随着开放系统架构的普及和扩散,计算机越来越容易受到恶意攻击。有许多恶意软件检测技术可用于保护计算机操作系统免受此类攻击。这种类型的恶意软件检测器基于在计算机应用程序的属性中检测到的模式来针对程序。随着分析数据量的增加,计算机防御系统受到不利影响。由于存在许多不相关的特征,检测机制的性能受到阻碍。本研究的目的是提供一种特征选择方法,通过检测相关和重要的特征,帮助恶意软件检测系统更加准确。此外,通过选择最重要的特征,可以在检测恶意软件时保持可接受的准确性水平,同时显着降低计算成本。该方法显示了从每种机器学习方法中获得的最重要特征(MIFs),包括数据清洗和特征选择。此外,该方法将六种机器学习分类技术应用于选定的特征集。基于恶意软件检测的几个特征评估了几种分类器,包括支持向量机(SVM)、逻辑回归(LR)、k近邻(K-NN)、决策树(DT)、朴素贝叶斯(NB)和随机森林(RF)。我们提出的模型在两个恶意软件数据集上进行了测试,以确定其有效性。在准确性、精密度、F1分数和召回率方面,实验结果表明RF和DT分类器优于其他技术。
本文章由计算机程序翻译,如有差异,请以英文原文为准。
查看原文
分享 分享
微信好友 朋友圈 QQ好友 复制链接
本刊更多论文
An Exploratory Analysis of Feature Selection for Malware Detection with Simple Machine Learning Algorithms
Computers have become increasingly vulnerable to malicious attacks with an increase in popularity and the proliferation of open system architectures. There are numerous malware detection technologies available to protect the computer operating system from such attacks. This type of malware detector targets programs based on patterns detected in the properties of computer applications.
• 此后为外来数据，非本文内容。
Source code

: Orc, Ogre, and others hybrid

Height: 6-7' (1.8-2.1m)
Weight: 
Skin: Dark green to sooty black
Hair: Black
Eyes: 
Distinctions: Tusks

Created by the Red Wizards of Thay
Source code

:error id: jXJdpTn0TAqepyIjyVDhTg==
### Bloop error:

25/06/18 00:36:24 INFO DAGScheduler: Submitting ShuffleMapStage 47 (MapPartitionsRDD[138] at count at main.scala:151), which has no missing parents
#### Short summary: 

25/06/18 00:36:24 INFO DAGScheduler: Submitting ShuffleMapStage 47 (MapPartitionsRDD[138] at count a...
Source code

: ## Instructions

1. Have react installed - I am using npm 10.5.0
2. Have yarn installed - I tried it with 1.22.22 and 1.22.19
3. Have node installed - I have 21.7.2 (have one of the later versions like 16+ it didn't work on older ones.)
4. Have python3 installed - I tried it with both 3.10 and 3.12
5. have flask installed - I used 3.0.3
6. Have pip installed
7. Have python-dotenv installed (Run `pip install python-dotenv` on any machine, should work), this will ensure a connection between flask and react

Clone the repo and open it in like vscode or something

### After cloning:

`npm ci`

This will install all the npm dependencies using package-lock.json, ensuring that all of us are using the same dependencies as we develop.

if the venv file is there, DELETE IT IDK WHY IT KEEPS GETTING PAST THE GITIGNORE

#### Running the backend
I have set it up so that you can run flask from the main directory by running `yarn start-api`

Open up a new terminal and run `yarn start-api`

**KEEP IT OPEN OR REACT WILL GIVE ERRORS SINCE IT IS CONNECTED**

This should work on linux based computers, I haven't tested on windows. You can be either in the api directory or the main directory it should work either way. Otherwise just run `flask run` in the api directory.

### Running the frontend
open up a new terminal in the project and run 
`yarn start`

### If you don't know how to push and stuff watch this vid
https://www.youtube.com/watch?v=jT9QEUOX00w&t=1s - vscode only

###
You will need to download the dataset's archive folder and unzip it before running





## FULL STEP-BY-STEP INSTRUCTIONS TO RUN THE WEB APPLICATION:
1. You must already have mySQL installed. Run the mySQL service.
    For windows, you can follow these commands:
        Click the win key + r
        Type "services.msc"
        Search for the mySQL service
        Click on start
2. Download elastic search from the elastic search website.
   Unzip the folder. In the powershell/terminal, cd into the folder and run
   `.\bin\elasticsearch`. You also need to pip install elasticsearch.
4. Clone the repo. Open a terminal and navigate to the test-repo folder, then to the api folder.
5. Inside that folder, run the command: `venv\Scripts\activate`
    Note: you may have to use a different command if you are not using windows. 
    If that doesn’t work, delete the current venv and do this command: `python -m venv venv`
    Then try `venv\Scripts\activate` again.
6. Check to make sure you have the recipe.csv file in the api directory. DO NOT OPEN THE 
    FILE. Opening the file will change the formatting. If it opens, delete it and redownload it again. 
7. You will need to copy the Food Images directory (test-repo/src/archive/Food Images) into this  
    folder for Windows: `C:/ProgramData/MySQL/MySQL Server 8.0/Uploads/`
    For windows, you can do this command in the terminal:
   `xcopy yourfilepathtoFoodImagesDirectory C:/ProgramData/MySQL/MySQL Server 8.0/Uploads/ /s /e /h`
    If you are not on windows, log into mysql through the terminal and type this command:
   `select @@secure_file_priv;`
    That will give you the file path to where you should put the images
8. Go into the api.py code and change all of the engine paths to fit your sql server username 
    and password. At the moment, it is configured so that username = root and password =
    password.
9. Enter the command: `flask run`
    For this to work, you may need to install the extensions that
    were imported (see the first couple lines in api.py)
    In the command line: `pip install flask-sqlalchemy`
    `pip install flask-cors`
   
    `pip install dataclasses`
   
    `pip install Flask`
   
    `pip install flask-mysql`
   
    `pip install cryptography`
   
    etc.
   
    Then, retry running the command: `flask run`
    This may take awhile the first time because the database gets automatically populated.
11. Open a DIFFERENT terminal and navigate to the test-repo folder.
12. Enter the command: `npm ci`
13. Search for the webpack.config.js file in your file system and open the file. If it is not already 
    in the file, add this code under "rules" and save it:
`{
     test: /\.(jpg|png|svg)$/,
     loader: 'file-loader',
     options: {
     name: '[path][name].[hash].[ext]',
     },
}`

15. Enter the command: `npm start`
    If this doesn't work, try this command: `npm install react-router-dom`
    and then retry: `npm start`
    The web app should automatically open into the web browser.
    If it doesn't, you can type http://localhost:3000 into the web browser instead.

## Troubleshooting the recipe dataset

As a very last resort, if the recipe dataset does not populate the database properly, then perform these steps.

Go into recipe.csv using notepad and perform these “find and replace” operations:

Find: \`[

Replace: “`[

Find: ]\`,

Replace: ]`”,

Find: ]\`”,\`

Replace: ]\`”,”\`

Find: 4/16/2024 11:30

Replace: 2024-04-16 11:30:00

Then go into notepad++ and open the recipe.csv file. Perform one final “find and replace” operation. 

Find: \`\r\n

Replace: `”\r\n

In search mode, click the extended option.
As the amount of analytical data increases, the computer defense system is adversely affected. The performance of the detection mechanism has been hindered due to the presence of numerous irrelevant characteristics. The goal of this study is to provide a feature selection approach that will help malware detection systems be more accurate by detecting pertinent and significant traits. Furthermore, by selecting the most important features, it is possible to maintain an acceptable level of accuracy in the detection of malware while significantly lowering the computational cost. The proposed method displays the most important features (MIFs) obtained from each machine learning method, including data cleaning and feature selection. Furthermore, the method applies six machine learning classification techniques to the selected feature set. Several classifiers were evaluated based on several characteristics for malware detection, including Support Vector Machines (SVM), Logistic Regression (LR), K-nearest neighbor (K-NN), Decision Tree (DT), Naive Bayes (NB), and Random Forest (RF). Our suggested model was tested on two malware datasets to determine its effectiveness. In terms of accuracy, precision, F1 scores, and recall, the experimental findings show that RF and DT classifiers beat other techniques.
求助全文
通过发布文献求助,成功后即可免费获取论文全文。 去求助
来源期刊
Journal of Communications Software and Systems
Journal of Communications Software and Systems Engineering-Electrical and Electronic Engineering
CiteScore
2.00
自引率
14.30%
发文量
28
审稿时长
8 weeks
期刊最新文献
Assessment of Transmitted Power Density in the Planar Multilayer Tissue Model due to Radiation from Dipole Antenna Signature-based Tree for Finding Frequent Itemsets Friendy: A Deep Learning based Framework for Assisting in Young Autistic Children Psychotherapy Interventions Ensemble of Local Texture Descriptor for Accurate Breast Cancer Detection from Histopathologic Images Comparison of Similarity Measures for Trajectory Clustering - Aviation Use Case
×
引用
GB/T 7714-2015
复制
MLA
复制
APA
复制
导出至
BibTeX EndNote RefMan NoteFirst NoteExpress
×
×
提示
您的信息不完整,为了账户安全,请先补充。
现在去补充
×
提示
您因"违规操作"
具体请查看互助需知
我知道了
×
提示
现在去查看 取消
×
提示
确定
0
微信
客服QQ
Book学术公众号 扫码关注我们
反馈
×
意见反馈
请填写您的意见或建议
请填写您的手机或邮箱
已复制链接
已复制链接
快去分享给好友吧!
我知道了
×
扫码分享
扫码分享
Book学术官方微信
Book学术文献互助
Book学术文献互助群
群 号:481959085
Book学术
文献互助 智能选刊 最新文献 互助须知 联系我们:info@booksci.cn
Book学术提供免费学术资源搜索服务,方便国内外学者检索中英文文献。致力于提供最便捷和优质的服务体验。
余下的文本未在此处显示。